> **Data supplied**

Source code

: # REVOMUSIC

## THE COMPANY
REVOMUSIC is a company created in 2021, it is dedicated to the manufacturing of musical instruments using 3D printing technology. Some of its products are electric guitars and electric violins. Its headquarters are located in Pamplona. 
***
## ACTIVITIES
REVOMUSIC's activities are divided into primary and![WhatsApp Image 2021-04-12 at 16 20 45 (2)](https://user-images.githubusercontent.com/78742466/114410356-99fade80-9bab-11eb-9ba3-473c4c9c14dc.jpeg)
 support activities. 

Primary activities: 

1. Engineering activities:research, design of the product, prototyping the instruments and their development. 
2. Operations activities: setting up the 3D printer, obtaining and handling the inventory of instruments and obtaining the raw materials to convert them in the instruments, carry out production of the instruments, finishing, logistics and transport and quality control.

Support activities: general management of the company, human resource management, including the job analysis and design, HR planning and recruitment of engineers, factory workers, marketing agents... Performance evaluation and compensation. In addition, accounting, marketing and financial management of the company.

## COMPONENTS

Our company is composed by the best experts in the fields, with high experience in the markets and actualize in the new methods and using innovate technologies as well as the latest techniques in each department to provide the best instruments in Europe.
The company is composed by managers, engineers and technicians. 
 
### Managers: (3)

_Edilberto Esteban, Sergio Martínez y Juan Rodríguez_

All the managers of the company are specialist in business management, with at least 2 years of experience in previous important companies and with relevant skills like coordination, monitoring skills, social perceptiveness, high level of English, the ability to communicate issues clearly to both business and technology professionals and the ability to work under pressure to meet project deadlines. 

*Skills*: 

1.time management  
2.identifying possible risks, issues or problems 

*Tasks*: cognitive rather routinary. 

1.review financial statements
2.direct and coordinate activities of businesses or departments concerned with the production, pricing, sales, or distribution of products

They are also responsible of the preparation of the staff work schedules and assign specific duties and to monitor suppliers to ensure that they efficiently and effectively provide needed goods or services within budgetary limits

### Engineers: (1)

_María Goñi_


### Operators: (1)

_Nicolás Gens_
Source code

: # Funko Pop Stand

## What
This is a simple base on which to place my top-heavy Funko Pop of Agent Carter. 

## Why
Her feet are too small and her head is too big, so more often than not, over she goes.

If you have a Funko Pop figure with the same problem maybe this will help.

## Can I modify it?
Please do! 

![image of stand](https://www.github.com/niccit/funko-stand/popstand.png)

> **Problem statement**
Please transcribe the material above in full, keeping every character intact.

> **Solution below**
Source code

: # REVOMUSIC

## THE COMPANY
REVOMUSIC is a company created in 2021, it is dedicated to the manufacturing of musical instruments using 3D printing technology. Some of its products are electric guitars and electric violins. Its headquarters are located in Pamplona. 
***
## ACTIVITIES
REVOMUSIC's activities are divided into primary and![WhatsApp Image 2021-04-12 at 16 20 45 (2)](https://user-images.githubusercontent.com/78742466/114410356-99fade80-9bab-11eb-9ba3-473c4c9c14dc.jpeg)
 support activities. 

Primary activities: 

1. Engineering activities:research, design of the product, prototyping the instruments and their development. 
2. Operations activities: setting up the 3D printer, obtaining and handling the inventory of instruments and obtaining the raw materials to convert them in the instruments, carry out production of the instruments, finishing, logistics and transport and quality control.

Support activities: general management of the company, human resource management, including the job analysis and design, HR planning and recruitment of engineers, factory workers, marketing agents... Performance evaluation and compensation. In addition, accounting, marketing and financial management of the company.

## COMPONENTS

Our company is composed by the best experts in the fields, with high experience in the markets and actualize in the new methods and using innovate technologies as well as the latest techniques in each department to provide the best instruments in Europe.
The company is composed by managers, engineers and technicians. 
 
### Managers: (3)

_Edilberto Esteban, Sergio Martínez y Juan Rodríguez_

All the managers of the company are specialist in business management, with at least 2 years of experience in previous important companies and with relevant skills like coordination, monitoring skills, social perceptiveness, high level of English, the ability to communicate issues clearly to both business and technology professionals and the ability to work under pressure to meet project deadlines. 

*Skills*: 

1.time management  
2.identifying possible risks, issues or problems 

*Tasks*: cognitive rather routinary. 

1.review financial statements
2.direct and coordinate activities of businesses or departments concerned with the production, pricing, sales, or distribution of products

They are also responsible of the preparation of the staff work schedules and assign specific duties and to monitor suppliers to ensure that they efficiently and effectively provide needed goods or services within budgetary limits

### Engineers: (1)

_María Goñi_


### Operators: (1)

_Nicolás Gens_
Source code

: # Funko Pop Stand

## What
This is a simple base on which to place my top-heavy Funko Pop of Agent Carter. 

## Why
Her feet are too small and her head is too big, so more often than not, over she goes.

If you have a Funko Pop figure with the same problem maybe this will help.

## Can I modify it?
Please do! 

![image of stand](https://www.github.com/niccit/funko-stand/popstand.png)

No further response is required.